[Recorded data]
--

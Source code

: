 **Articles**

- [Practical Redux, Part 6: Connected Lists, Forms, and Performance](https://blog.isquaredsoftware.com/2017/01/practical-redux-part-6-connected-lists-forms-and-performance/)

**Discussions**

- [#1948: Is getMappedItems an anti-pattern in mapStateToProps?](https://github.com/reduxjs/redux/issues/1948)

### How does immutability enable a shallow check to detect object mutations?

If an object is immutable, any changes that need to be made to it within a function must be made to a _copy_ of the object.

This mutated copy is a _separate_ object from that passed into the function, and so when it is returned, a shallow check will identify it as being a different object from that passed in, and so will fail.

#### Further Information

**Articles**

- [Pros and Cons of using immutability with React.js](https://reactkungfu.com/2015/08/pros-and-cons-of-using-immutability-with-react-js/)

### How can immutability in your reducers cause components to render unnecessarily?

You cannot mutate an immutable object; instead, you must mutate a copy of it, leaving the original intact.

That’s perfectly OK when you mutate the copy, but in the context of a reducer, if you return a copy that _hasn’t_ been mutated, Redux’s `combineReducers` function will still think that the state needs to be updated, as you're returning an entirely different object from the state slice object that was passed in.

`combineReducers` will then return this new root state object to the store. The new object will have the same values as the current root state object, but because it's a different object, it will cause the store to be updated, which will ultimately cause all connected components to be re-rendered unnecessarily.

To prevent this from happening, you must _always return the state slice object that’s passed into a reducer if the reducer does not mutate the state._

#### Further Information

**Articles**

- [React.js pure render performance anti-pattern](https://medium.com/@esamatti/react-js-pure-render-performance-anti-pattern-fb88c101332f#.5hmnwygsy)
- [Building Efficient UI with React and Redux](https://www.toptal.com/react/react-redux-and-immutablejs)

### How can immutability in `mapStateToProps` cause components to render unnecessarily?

--

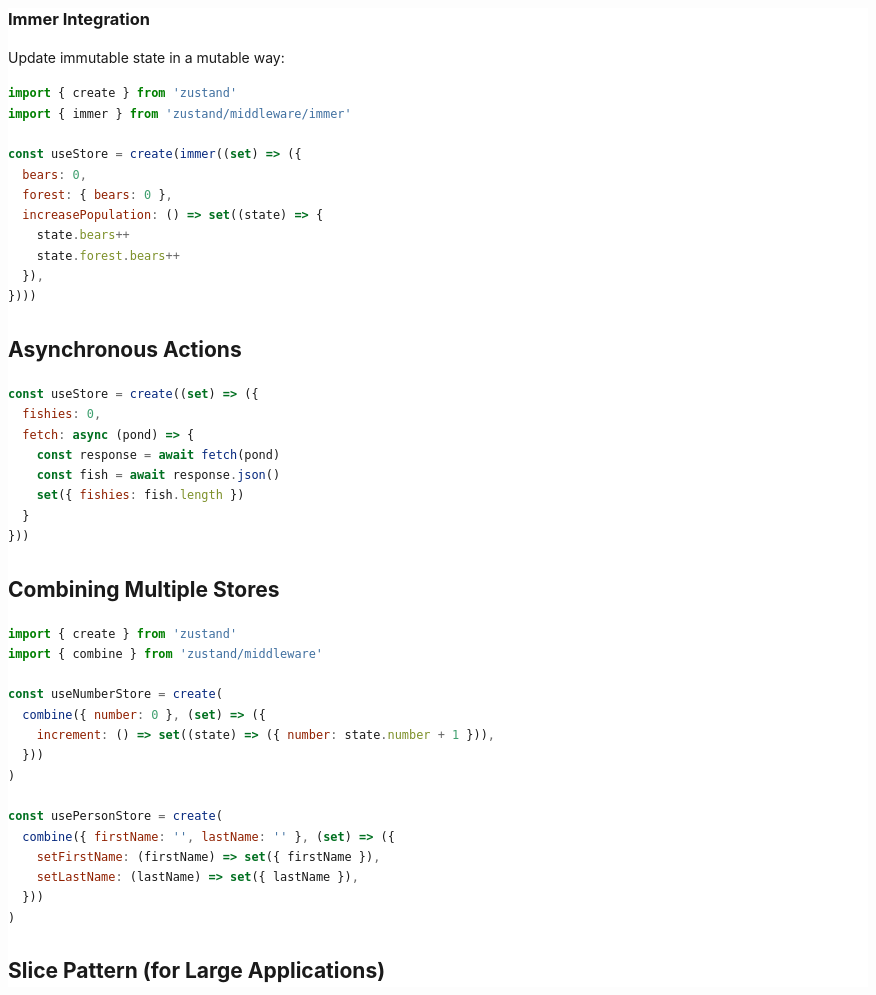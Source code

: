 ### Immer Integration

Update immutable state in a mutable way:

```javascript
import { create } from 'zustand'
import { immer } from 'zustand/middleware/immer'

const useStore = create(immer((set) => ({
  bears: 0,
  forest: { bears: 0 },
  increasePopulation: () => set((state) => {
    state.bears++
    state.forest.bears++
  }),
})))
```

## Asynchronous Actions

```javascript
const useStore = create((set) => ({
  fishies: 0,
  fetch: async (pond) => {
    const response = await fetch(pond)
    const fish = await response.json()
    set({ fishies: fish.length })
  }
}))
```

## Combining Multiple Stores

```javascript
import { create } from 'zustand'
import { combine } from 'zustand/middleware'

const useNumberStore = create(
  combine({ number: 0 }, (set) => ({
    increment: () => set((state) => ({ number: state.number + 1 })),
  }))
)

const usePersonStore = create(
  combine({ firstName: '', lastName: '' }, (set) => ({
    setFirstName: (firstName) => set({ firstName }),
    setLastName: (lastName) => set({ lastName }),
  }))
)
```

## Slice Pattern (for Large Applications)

--

TASK ITEM:
Search the records above for "fetch". Copy each line where it is found.

EXERCISE OUTPUT:
  fetch: async (pond) => {
    const response = await fetch(pond)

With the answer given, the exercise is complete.